One problem with generally using libraries is they work fine until they don't, and once you've been working in one library for a while, all of your support functions, and transformed data are all based around that library's api which makes integrating a new one difficult. This could help with that type of difficulty.

xtiansimon · on Aug 19, 2020

I am so confused. Maybe it's because I'm a part-time self-taught programmer. Are we _calling_ function signatures 'APIs' just so we can speak about the topic of so much diversity in what on the face of it should all be the same implementation? Because my idea of API is the endpoint for a closed system, usually accessed over the wire.

Is this use of the term 'API' canonical or artistic license?

geertj · on Aug 19, 2020

APIs are Application Programming Interfaces, and they have existed long before the web and web services. The article's use of APIs is correct. A really well known example of an API is the C library.

xtiansimon · on Aug 21, 2020

How is this discussed in computing textbooks--is there a chapter I can read and catch up?

Tarq0n · on Aug 19, 2020

I wonder if this risks ossifying API's at the lowest common denominator.

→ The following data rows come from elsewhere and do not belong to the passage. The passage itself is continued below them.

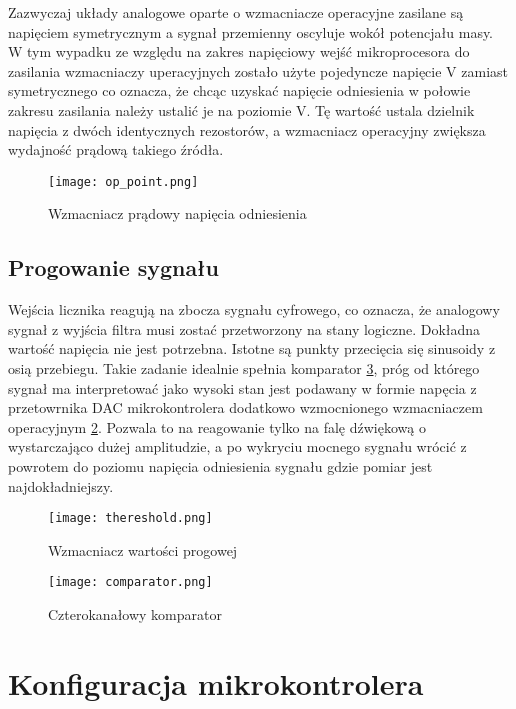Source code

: 
Zazwyczaj układy analogowe oparte o wzmacniacze operacyjne zasilane są napięciem symetrycznym a sygnał przemienny oscyluje wokół potencjału masy. 
W tym wypadku ze względu na zakres napięciowy wejść mikroprocesora do zasilania wzmacniaczy uperacyjnych 
zostało użyte pojedyncze napięcie \unit[3,3]{V} zamiast symetrycznego co oznacza, 
że chcąc uzyskać napięcie odniesienia w połowie zakresu zasilania należy ustalić je na poziomie \unit[1,65]{V}. 
Tę wartość ustala dzielnik napięcia z dwóch identycznych rezostorów,
a wzmacniacz operacyjny zwiększa wydajność prądową takiego źródła. 
\begin{figure}[ht!]
    \centering
    \texttt{[image: op\_point.png]}
    \caption{Wzmacniacz prądowy napięcia odniesienia}
    \label{fig:op_point}
\end{figure}

\subsection{Progowanie sygnału}
Wejścia licznika reagują na zbocza sygnału cyfrowego, co oznacza, że analogowy sygnał z wyjścia filtra musi zostać przetworzony na stany logiczne.
Dokładna wartość napięcia nie jest potrzebna. Istotne są punkty przecięcia się sinusoidy z osią przebiegu.
Takie zadanie idealnie spełnia komparator \ref*{fig:comparator}, próg od którego sygnał ma interpretować jako wysoki stan jest podawany w formie 
napęcia z przetowrnika DAC mikrokontrolera dodatkowo wzmocnionego wzmacniaczem operacyjnym \ref*{fig:thereshold}.
Pozwala to na reagowanie tylko na falę dźwiękową o wystarczająco dużej amplitudzie, 
a po wykryciu mocnego sygnału wrócić z powrotem do poziomu napięcia odniesienia sygnału gdzie pomiar jest najdokładniejszy.

\begin{figure}[ht!]
    \centering
    \texttt{[image: thereshold.png]}
    \caption{Wzmacniacz wartości progowej}
    \label{fig:thereshold}
\end{figure}

\begin{figure}[ht!]
    \centering
    \texttt{[image: comparator.png]}
    \caption{Czterokanałowy komparator}
    \label{fig:comparator}
\end{figure}

\section{Konfiguracja mikrokontrolera}

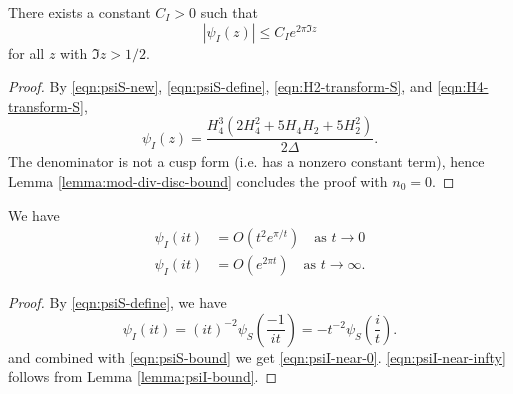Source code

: \begin{lemma}\label{lemma:psiI-bound}
There exists a constant $C_I > 0$ such that
\begin{equation}
    |\psi_I(z)| \le C_I e^{2 \pi \Im z}
\end{equation}
for all $z$ with $\Im z > 1/2$.
\end{lemma}
\begin{proof}
By \eqref{eqn:psiS-new}, \eqref{eqn:psiS-define}, \eqref{eqn:H2-transform-S}, and \eqref{eqn:H4-transform-S},
\begin{equation}
    \psi_I(z) = \frac{H_4^3(2 H_4^2 + 5 H_4 H_2 + 5 H_2^2)}{2 \Delta}.
\end{equation}
The denominator is not a cusp form (i.e. has a nonzero constant term), hence Lemma \ref{lemma:mod-div-disc-bound} concludes the proof with $n_0 = 0$.
\end{proof}

\begin{corollary}\label{cor:psiI-near-0-infty}
We have
\begin{align}
    \psi_I(it) &= O(t^2 e^{\pi/t}) \quad \text{as } t \to 0 \label{eqn:psiI-near-0} \\
    \psi_I(it) &= O(e^{2 \pi t}) \quad \text{as } t \to \infty. \label{eqn:psiI-near-infty}
\end{align}
\end{corollary}
\begin{proof}
By \eqref{eqn:psiS-define}, we have
\begin{equation}
    \psi_I(it) = (it)^{-2} \psi_S\left(\frac{-1}{it}\right) = -t^{-2} \psi_S\left(\frac{i}{t}\right).
\end{equation}
and combined with \eqref{eqn:psiS-bound} we get \eqref{eqn:psiI-near-0}.
\eqref{eqn:psiI-near-infty} follows from Lemma \ref{lemma:psiI-bound}.
\end{proof}

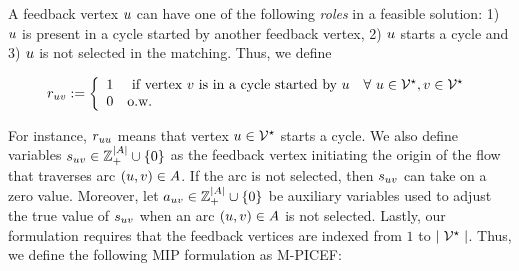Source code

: \documentclass{article}
\begin{document}
A feedback vertex $u$ can have one of the following \textit{roles} in a feasible solution: 1) $u$ is present in a cycle started by another feedback vertex, 2) $u$ starts a cycle and 3) $u$ is not selected in the matching. Thus, we define

$$
	r_{uv}  := \left\{
\begin{array}{lll}
	1     & \mbox{ if vertex } v \mbox{ is in a cycle started by } u& \forall \ u \in \mathcal{V}^{\star}, v \in \mathcal{V}^{\star}\\
	0     & \mbox{o.w.}
\end{array}
\right.
$$

For instance, $r_{uu}$ means that vertex $u \in \mathcal{V}^{\star}$ starts a cycle. We also define variables $s_{uv} \in \mathbb{Z}^{\mid A \mid}_{+} \cup \{0\}$ as the feedback vertex initiating the origin of the flow that traverses arc $(u,v)\in A$. If the arc is not selected, then $s_{uv}$ can take on a zero value. Moreover, let $a_{uv} \in \mathbb{Z}^{\mid A \mid}_{+} \cup \{0\}$ be auxiliary variables  used to adjust the true value of $s_{uv}$ when an arc $(u,v) \in A$ is not selected. Lastly, our formulation requires that the feedback vertices are indexed from $1$ to $\mid \mathcal{V}^{\star} \mid$. Thus, we define the following MIP formulation as M-PICEF:
\end{document}
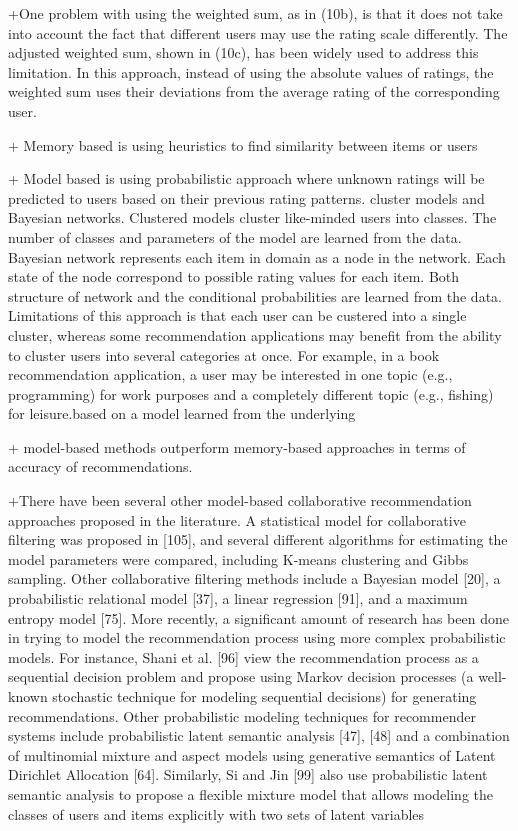 +One problem with using the weighted
sum, as in (10b), is that it does not take into account the fact
that different users may use the rating scale differently. The
adjusted weighted sum, shown in (10c), has been widely
used to address this limitation. In this approach, instead of
using the absolute values of ratings, the weighted sum uses
their deviations from the average rating of the corresponding
user.

+ Memory based is using heuristics to find similarity between items or users

+ Model based is using probabilistic approach where unknown ratings will be predicted to users based on their previous rating patterns. cluster models and Bayesian networks. 
Clustered models cluster like-minded users into classes. The number of classes and parameters of the model are learned from the data.
Bayesian network represents each item in domain as a node in the network. Each state of the node correspond to possible rating values for each item. Both structure of network and the conditional probabilities are learned from the data. Limitations of this approach is that each user can be custered into a single cluster, whereas some recommendation applications may benefit from the ability to cluster users into several categories at once. For example,
in a book recommendation application, a user may be
interested in one topic (e.g., programming) for work
purposes and a completely different topic (e.g., fishing)
for leisure.based on a model
learned from the underlying

+ model-based methods outperform memory-based
approaches in terms of accuracy of recommendations.


+There have been several other model-based collaborative
recommendation approaches proposed in the literature. A
statistical model for collaborative filtering was proposed in
[105], and several different algorithms for estimating the
model parameters were compared, including K-means
clustering and Gibbs sampling. Other collaborative filtering
methods include a Bayesian model [20], a probabilistic
relational model [37], a linear regression [91], and a
maximum entropy model [75]. More recently, a significant
amount of research has been done in trying to model the
recommendation process using more complex probabilistic
models. For instance, Shani et al. [96] view the recommendation
process as a sequential decision problem and
propose using Markov decision processes (a well-known
stochastic technique for modeling sequential decisions) for
generating recommendations. Other probabilistic modeling
techniques for recommender systems include probabilistic
latent semantic analysis [47], [48] and a combination of
multinomial mixture and aspect models using generative
semantics of Latent Dirichlet Allocation [64]. Similarly, Si
and Jin [99] also use probabilistic latent semantic analysis to
propose a flexible mixture model that allows modeling the
classes of users and items explicitly with two sets of latent
variables


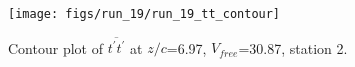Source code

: \begin{figure}[H]
\centering
\texttt{[image: figs/run\_19/run\_19\_tt\_contour]}
\caption{Contour plot of $\overline{t^\prime t^\prime}$ at $z/c$=6.97, $V_{free}$=30.87, station 2.}
\label{fig:run_19_tt_contour}
\end{figure}


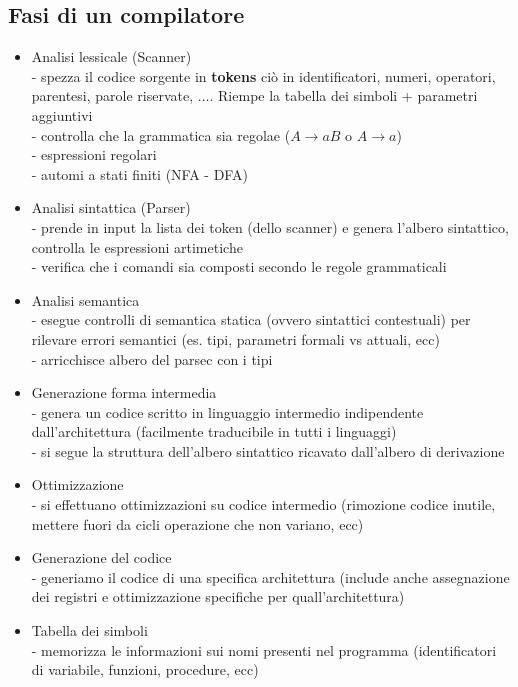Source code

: \documentclass[a4paper,12pt]{article}
\begin{document}
\subsection{Fasi di un compilatore}
\begin{itemize}
  \item Analisi lessicale (Scanner) \\
  - spezza il codice sorgente in \textbf{tokens} ciò in identificatori, numeri, operatori, parentesi, parole riservate, $\dots$. Riempe la tabella dei simboli + parametri aggiuntivi \\
  - controlla che la grammatica sia regolae ($A \to aB$ o $A \to a$) \\
  - espressioni regolari \\
  - automi a stati finiti (NFA - DFA)
  \item Analisi sintattica (Parser) \\
  - prende in input la lista dei token (dello scanner) e genera l'albero sintattico, controlla le espressioni artimetiche \\
  - verifica che i comandi sia composti secondo le regole grammaticali
  \item Analisi semantica \\
  - esegue controlli di semantica statica (ovvero sintattici contestuali) per rilevare errori semantici (es. tipi, parametri formali vs attuali, ecc)\\
  - arricchisce albero del parsec con i tipi
  \item Generazione forma intermedia \\
  - genera un codice scritto in linguaggio intermedio indipendente dall'architettura (facilmente traducibile in tutti i linguaggi) \\
  - si segue la struttura dell'albero sintattico ricavato dall'albero di derivazione
  \item Ottimizzazione \\
  - si effettuano ottimizzazioni su codice intermedio (rimozione codice inutile, mettere fuori da cicli operazione che non variano, ecc)
  \item Generazione del codice \\
  - generiamo il codice di una specifica architettura (include anche assegnazione dei registri e ottimizzazione specifiche per quall'architettura)
  \item Tabella dei simboli \\
  - memorizza le informazioni sui nomi presenti nel programma (identificatori di variabile, funzioni, procedure, ecc)
\end{itemize}
\end{document}
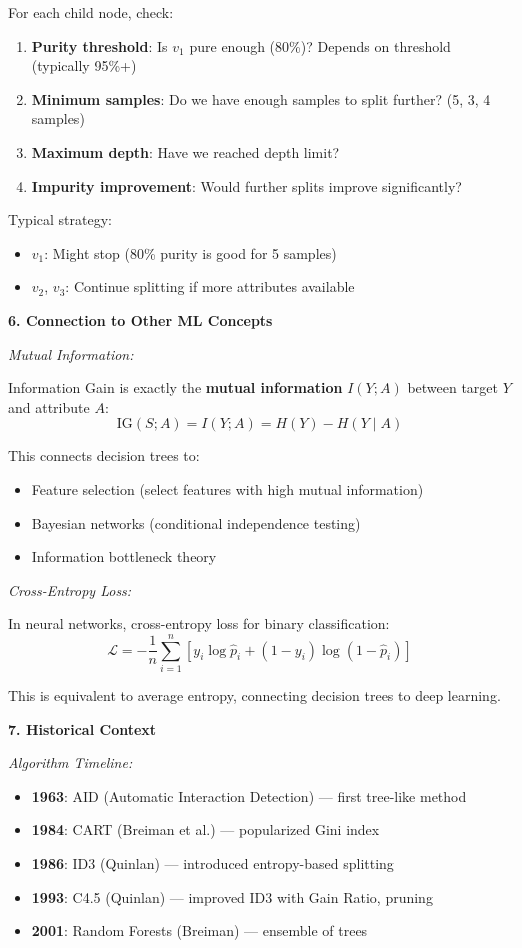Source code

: \documentclass[12pt]{article}
\begin{document}
\begin{explanation}
For each child node, check:
\begin{enumerate}
    \item \textbf{Purity threshold}: Is $v_1$ pure enough (80\%)? Depends on threshold (typically 95\%+)
    \item \textbf{Minimum samples}: Do we have enough samples to split further? (5, 3, 4 samples)
    \item \textbf{Maximum depth}: Have we reached depth limit?
    \item \textbf{Impurity improvement}: Would further splits improve significantly?
\end{enumerate}

Typical strategy:
\begin{itemize}
    \item $v_1$: Might stop (80\% purity is good for 5 samples)
    \item $v_2$, $v_3$: Continue splitting if more attributes available
\end{itemize}

\textbf{6. Connection to Other ML Concepts}

\textit{Mutual Information:}

Information Gain is exactly the \textbf{mutual information} $I(Y; A)$ between target $Y$ and attribute $A$:
\[
\text{IG}(S; A) = I(Y; A) = H(Y) - H(Y \mid A)
\]

This connects decision trees to:
\begin{itemize}
    \item Feature selection (select features with high mutual information)
    \item Bayesian networks (conditional independence testing)
    \item Information bottleneck theory
\end{itemize}

\textit{Cross-Entropy Loss:}

In neural networks, cross-entropy loss for binary classification:
\[
\mathcal{L} = -\frac{1}{n}\sum_{i=1}^n [y_i \log \hat{p}_i + (1-y_i) \log(1-\hat{p}_i)]
\]

This is equivalent to average entropy, connecting decision trees to deep learning.

\textbf{7. Historical Context}

\textit{Algorithm Timeline:}

\begin{itemize}
    \item \textbf{1963}: AID (Automatic Interaction Detection) — first tree-like method
    \item \textbf{1984}: CART (Breiman et al.) — popularized Gini index
    \item \textbf{1986}: ID3 (Quinlan) — introduced entropy-based splitting
    \item \textbf{1993}: C4.5 (Quinlan) — improved ID3 with Gain Ratio, pruning
    \item \textbf{2001}: Random Forests (Breiman) — ensemble of trees
\end{itemize}


\end{explanation}
\end{document}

Both the numpy and pamdas API's are far from ideal, see for instance the recent developments towards named tensors.

pyuser583 · on Aug 19, 2020

Kind of ironic that none of these data structures are in standard library.

Yes, the standard library contains NumPy-like arrays, but nobody uses them.

mikkelam · on Aug 19, 2020

Sort of relevant https://xkcd.com/927/ ;)

All joking aside, I applaud the effort and would love for the project to have success. I can never remember that tensorflow calls it reduce_mean..

simonw · on Aug 19, 2020

My Datasette project has given me a slightly different perspective on API standards - at least in terms of things like shared definitions of XML, JSON shapes, RDF schemas etc.

Once you've loaded your data into a SQLite database and put Datasette in front of it, your audience can get the data out in any shape that they like.

Consider the museum data in my https://www.niche-museums.com/ website.

Using a SQL query, I can get it out as an array of objects with name, url, address, latitude, longitude: https://www.niche-museums.com/browse.json?sql=select+name%2C...

Or maybe I want to get back the name as "title" and the latitude longitude as lat / lng. I can do that with a different SQL query:

    select name as title, latitude as lat, longitude as lng from museums limit 10

Here's that as JSON: https://www.niche-museums.com/browse.json?sql=select+name+as...

Let's say I want it as an Atom feed. Datasette plugins can add different output renderers, so I can get back an Atom feed like this:

https://www.niche-museums.com/browse.atom?sql=SELECT%0D%0A++...

That's using a convoluted SQL query to define exactly what I want back in that feed.

The point is: if you have a sufficiently flexible API gateway in front of your data, the people consuming your data can define the "standard" that they want to retrieve it in at runtime.

I think that's a really interesting characteristic. It's made me less excited about boil-the-ocean attempts at defining a single standard and getting everyone to support it at once.

[ This thread may not be the best place to raise this idea, since the Python Data API Standards project isn't really in the same realm as the web API formats I'm talking about here ]

travisoliphant · on Aug 19, 2020

I agree that interfaces like Datasette are a fantastic idea. But, it's not the same thing. Think of this more like the SQL standard. What would you do if SQL did not exist and there were no common ways to discuss querying databases?

simonw · on Aug 19, 2020

100% agree, this isn't the right thread for my random thoughts on web APIs!

sradman · on Aug 19, 2020

I don’t think your ideas are random nor out of place. Durable data accessible by different clients is an important property that bleeds into the data science realm. Apache Arrow seems to partially tackle this problem by moving the data to shared memory that can be accessed by different runtimes like Python and R.

There are a couple of problems I see with SQLite used as a common data format:

1. SQLite is a state machine that only stores the most recent version of mutable (binary) tables so change control is non-trivial.

2. Matrices/Tensors are not naturally stored in relational tables.